#### What is expected:
From the line with "- 3.[想使用tiktok" to the line with "#### ↩️ 中共党史专家金冲及11月14日在北京病逝，享年94岁。", retype every line exactly, including those two, and leave out the rest of the data below.

#### Dataset content:
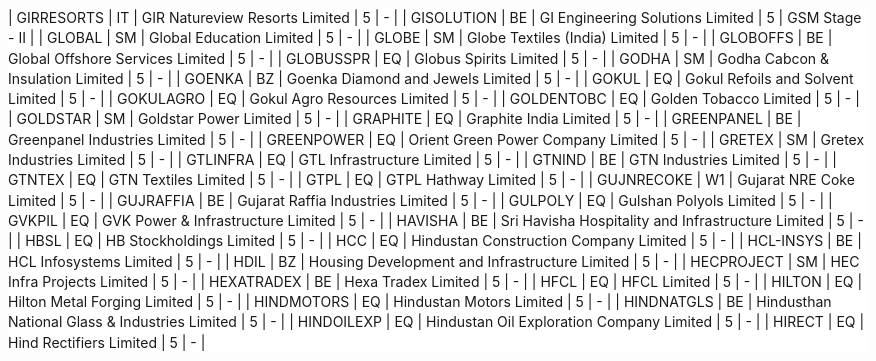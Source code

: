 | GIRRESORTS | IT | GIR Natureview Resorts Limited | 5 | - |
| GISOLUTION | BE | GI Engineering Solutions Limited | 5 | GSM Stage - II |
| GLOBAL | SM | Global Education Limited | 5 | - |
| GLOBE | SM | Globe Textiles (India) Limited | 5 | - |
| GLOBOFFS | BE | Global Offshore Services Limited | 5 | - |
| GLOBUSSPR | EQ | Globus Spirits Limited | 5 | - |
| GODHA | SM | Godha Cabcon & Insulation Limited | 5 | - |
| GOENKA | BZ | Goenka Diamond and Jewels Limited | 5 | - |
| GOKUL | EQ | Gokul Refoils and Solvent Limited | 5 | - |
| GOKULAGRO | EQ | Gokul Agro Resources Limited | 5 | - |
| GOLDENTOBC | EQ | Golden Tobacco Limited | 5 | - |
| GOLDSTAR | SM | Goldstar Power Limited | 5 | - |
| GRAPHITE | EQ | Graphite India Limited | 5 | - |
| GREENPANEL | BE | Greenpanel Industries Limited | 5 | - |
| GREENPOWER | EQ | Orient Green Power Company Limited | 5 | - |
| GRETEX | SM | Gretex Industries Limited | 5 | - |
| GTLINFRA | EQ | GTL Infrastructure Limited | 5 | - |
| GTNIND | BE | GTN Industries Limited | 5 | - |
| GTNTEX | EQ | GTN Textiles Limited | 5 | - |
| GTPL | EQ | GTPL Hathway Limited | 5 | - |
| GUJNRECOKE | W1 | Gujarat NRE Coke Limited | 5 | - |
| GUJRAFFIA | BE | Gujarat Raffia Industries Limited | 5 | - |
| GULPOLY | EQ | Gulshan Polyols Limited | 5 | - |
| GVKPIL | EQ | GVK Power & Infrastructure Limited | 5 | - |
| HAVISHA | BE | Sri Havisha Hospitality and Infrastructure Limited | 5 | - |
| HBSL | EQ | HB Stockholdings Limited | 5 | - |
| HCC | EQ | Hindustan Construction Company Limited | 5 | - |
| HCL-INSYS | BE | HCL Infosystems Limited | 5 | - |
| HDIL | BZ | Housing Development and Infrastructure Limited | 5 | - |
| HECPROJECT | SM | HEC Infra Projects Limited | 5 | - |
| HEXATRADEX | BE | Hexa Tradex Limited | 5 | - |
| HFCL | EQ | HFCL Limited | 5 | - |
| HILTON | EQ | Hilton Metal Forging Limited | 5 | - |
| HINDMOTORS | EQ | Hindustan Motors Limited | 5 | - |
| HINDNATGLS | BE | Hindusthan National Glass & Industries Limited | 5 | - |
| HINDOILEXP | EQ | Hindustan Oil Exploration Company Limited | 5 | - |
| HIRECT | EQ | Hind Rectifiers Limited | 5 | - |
--
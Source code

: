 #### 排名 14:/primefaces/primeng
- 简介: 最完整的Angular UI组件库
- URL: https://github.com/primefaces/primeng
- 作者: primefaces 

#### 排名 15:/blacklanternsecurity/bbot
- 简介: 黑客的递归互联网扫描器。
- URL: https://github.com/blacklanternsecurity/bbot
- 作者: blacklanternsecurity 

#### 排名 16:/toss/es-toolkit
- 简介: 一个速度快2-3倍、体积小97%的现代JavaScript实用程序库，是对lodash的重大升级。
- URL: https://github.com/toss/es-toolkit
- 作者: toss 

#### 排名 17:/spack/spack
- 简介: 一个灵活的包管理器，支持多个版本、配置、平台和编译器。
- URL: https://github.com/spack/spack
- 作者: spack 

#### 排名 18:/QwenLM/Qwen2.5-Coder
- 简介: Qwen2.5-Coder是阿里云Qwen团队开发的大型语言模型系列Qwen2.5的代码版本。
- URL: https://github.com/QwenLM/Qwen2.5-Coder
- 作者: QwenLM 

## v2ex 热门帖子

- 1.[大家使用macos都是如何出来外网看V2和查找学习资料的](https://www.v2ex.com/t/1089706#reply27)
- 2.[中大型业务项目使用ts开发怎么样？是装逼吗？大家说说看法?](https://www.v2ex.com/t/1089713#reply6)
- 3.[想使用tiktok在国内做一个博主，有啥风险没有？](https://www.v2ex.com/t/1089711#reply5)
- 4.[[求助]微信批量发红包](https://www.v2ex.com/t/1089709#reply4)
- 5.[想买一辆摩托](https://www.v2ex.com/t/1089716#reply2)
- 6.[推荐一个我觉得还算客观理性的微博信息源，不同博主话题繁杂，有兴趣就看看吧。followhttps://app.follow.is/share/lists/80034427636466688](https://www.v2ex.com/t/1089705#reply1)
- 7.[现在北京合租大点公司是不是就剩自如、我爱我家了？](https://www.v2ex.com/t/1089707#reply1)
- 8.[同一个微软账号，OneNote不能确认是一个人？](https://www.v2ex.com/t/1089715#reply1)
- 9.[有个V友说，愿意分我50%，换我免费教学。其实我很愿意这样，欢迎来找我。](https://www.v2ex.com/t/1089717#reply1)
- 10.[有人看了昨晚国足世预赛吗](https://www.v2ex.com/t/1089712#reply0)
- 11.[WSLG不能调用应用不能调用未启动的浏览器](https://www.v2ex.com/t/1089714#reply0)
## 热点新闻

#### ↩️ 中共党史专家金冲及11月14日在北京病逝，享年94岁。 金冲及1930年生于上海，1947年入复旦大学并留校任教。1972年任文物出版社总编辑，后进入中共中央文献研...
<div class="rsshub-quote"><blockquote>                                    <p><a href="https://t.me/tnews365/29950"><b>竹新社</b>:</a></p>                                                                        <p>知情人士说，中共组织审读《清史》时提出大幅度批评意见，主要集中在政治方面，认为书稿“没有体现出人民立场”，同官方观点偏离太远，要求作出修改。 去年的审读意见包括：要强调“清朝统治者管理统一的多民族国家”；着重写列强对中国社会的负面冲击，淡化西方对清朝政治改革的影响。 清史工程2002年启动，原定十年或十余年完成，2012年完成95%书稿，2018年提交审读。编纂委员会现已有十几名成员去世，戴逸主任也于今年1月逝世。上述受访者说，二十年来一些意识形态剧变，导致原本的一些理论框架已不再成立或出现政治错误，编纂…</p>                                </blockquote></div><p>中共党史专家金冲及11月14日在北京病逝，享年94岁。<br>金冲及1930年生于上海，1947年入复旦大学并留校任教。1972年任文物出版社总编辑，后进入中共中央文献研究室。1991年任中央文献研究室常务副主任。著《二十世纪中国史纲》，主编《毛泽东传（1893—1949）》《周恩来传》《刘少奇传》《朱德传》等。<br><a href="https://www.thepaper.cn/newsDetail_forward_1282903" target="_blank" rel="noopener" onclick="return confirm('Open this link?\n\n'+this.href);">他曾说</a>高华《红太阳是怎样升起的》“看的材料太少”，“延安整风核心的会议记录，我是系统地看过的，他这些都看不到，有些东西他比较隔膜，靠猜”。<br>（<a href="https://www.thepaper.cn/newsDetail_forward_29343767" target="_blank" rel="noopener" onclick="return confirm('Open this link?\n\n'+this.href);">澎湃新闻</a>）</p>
---
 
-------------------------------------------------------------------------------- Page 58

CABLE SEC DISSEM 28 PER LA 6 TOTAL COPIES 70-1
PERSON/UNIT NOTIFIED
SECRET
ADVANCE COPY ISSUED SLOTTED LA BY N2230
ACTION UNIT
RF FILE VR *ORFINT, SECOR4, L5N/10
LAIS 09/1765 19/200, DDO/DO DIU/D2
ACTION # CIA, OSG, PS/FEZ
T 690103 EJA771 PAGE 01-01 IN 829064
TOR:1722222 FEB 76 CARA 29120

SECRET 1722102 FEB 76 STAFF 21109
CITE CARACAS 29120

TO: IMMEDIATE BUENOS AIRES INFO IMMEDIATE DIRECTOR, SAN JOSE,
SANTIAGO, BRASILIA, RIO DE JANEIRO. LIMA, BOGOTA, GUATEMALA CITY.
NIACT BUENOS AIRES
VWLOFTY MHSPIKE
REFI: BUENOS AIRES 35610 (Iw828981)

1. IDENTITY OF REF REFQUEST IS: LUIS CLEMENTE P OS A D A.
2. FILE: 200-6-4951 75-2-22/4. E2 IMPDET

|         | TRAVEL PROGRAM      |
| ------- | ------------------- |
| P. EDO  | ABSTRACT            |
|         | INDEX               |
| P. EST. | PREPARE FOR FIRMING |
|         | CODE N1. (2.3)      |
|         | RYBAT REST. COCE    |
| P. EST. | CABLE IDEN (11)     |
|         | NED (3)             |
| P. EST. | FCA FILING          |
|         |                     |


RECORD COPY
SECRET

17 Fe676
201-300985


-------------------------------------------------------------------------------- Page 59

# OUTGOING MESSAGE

#### Written reply:
- 3.[想使用tiktok在国内做一个博主，有啥风险没有？](https://www.v2ex.com/t/1089711#reply5)
- 4.[[求助]微信批量发红包](https://www.v2ex.com/t/1089709#reply4)
- 5.[想买一辆摩托](https://www.v2ex.com/t/1089716#reply2)
- 6.[推荐一个我觉得还算客观理性的微博信息源，不同博主话题繁杂，有兴趣就看看吧。followhttps://app.follow.is/share/lists/80034427636466688](https://www.v2ex.com/t/1089705#reply1)
- 7.[现在北京合租大点公司是不是就剩自如、我爱我家了？](https://www.v2ex.com/t/1089707#reply1)
- 8.[同一个微软账号，OneNote不能确认是一个人？](https://www.v2ex.com/t/1089715#reply1)
- 9.[有个V友说，愿意分我50%，换我免费教学。其实我很愿意这样，欢迎来找我。](https://www.v2ex.com/t/1089717#reply1)
- 10.[有人看了昨晚国足世预赛吗](https://www.v2ex.com/t/1089712#reply0)
- 11.[WSLG不能调用应用不能调用未启动的浏览器](https://www.v2ex.com/t/1089714#reply0)
## 热点新闻

#### ↩️ 中共党史专家金冲及11月14日在北京病逝，享年94岁。 金冲及1930年生于上海，1947年入复旦大学并留校任教。1972年任文物出版社总编辑，后进入中共中央文献研...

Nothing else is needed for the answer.